INSTRUCTIONS TO FOLLOW: Without altering a single word, repeat the records that follow.
::: LISTED ENTRIES
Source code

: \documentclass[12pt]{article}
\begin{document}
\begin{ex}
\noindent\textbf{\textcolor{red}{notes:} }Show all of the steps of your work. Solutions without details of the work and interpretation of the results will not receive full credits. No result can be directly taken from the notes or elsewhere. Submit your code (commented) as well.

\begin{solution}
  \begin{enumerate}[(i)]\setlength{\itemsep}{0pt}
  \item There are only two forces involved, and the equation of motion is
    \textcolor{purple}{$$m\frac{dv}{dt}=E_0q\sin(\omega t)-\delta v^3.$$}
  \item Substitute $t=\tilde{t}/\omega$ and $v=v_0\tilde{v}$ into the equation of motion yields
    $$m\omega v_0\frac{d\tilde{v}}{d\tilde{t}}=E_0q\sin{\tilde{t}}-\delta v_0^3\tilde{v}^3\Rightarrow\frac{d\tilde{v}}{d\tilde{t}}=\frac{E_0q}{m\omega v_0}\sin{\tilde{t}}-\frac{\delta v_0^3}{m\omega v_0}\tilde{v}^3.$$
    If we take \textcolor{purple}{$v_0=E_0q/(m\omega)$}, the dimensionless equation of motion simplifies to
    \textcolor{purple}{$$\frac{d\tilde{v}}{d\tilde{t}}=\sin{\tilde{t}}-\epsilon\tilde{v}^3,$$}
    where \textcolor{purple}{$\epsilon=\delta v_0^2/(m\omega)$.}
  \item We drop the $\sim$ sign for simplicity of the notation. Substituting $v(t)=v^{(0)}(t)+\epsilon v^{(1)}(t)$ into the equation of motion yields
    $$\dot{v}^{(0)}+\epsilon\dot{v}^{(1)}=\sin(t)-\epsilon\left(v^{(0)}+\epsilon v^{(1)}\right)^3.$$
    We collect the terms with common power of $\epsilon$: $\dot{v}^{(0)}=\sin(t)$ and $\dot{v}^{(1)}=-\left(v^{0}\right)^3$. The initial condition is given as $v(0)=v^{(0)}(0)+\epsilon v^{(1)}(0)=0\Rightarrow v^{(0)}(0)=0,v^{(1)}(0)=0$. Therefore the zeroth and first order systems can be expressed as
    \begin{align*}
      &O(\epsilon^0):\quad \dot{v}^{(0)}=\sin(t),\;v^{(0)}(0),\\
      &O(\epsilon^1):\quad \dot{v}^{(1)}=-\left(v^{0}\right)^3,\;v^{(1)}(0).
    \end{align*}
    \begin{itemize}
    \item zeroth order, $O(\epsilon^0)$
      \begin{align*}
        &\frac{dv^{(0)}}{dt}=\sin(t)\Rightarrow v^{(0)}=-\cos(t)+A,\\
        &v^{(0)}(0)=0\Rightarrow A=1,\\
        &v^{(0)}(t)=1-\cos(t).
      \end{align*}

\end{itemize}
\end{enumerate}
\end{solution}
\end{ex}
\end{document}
::::::
TASK SOLUTION:
Source code

: \documentclass[12pt]{article}
\begin{document}
\begin{ex}
\noindent\textbf{\textcolor{red}{notes:} }Show all of the steps of your work. Solutions without details of the work and interpretation of the results will not receive full credits. No result can be directly taken from the notes or elsewhere. Submit your code (commented) as well.

\begin{solution}
  \begin{enumerate}[(i)]\setlength{\itemsep}{0pt}
  \item There are only two forces involved, and the equation of motion is
    \textcolor{purple}{$$m\frac{dv}{dt}=E_0q\sin(\omega t)-\delta v^3.$$}
  \item Substitute $t=\tilde{t}/\omega$ and $v=v_0\tilde{v}$ into the equation of motion yields
    $$m\omega v_0\frac{d\tilde{v}}{d\tilde{t}}=E_0q\sin{\tilde{t}}-\delta v_0^3\tilde{v}^3\Rightarrow\frac{d\tilde{v}}{d\tilde{t}}=\frac{E_0q}{m\omega v_0}\sin{\tilde{t}}-\frac{\delta v_0^3}{m\omega v_0}\tilde{v}^3.$$
    If we take \textcolor{purple}{$v_0=E_0q/(m\omega)$}, the dimensionless equation of motion simplifies to
    \textcolor{purple}{$$\frac{d\tilde{v}}{d\tilde{t}}=\sin{\tilde{t}}-\epsilon\tilde{v}^3,$$}
    where \textcolor{purple}{$\epsilon=\delta v_0^2/(m\omega)$.}
  \item We drop the $\sim$ sign for simplicity of the notation. Substituting $v(t)=v^{(0)}(t)+\epsilon v^{(1)}(t)$ into the equation of motion yields
    $$\dot{v}^{(0)}+\epsilon\dot{v}^{(1)}=\sin(t)-\epsilon\left(v^{(0)}+\epsilon v^{(1)}\right)^3.$$
    We collect the terms with common power of $\epsilon$: $\dot{v}^{(0)}=\sin(t)$ and $\dot{v}^{(1)}=-\left(v^{0}\right)^3$. The initial condition is given as $v(0)=v^{(0)}(0)+\epsilon v^{(1)}(0)=0\Rightarrow v^{(0)}(0)=0,v^{(1)}(0)=0$. Therefore the zeroth and first order systems can be expressed as
    \begin{align*}
      &O(\epsilon^0):\quad \dot{v}^{(0)}=\sin(t),\;v^{(0)}(0),\\
      &O(\epsilon^1):\quad \dot{v}^{(1)}=-\left(v^{0}\right)^3,\;v^{(1)}(0).
    \end{align*}
    \begin{itemize}
    \item zeroth order, $O(\epsilon^0)$
      \begin{align*}
        &\frac{dv^{(0)}}{dt}=\sin(t)\Rightarrow v^{(0)}=-\cos(t)+A,\\
        &v^{(0)}(0)=0\Rightarrow A=1,\\
        &v^{(0)}(t)=1-\cos(t).
      \end{align*}

\end{itemize}
\end{enumerate}
\end{solution}
\end{ex}
\end{document}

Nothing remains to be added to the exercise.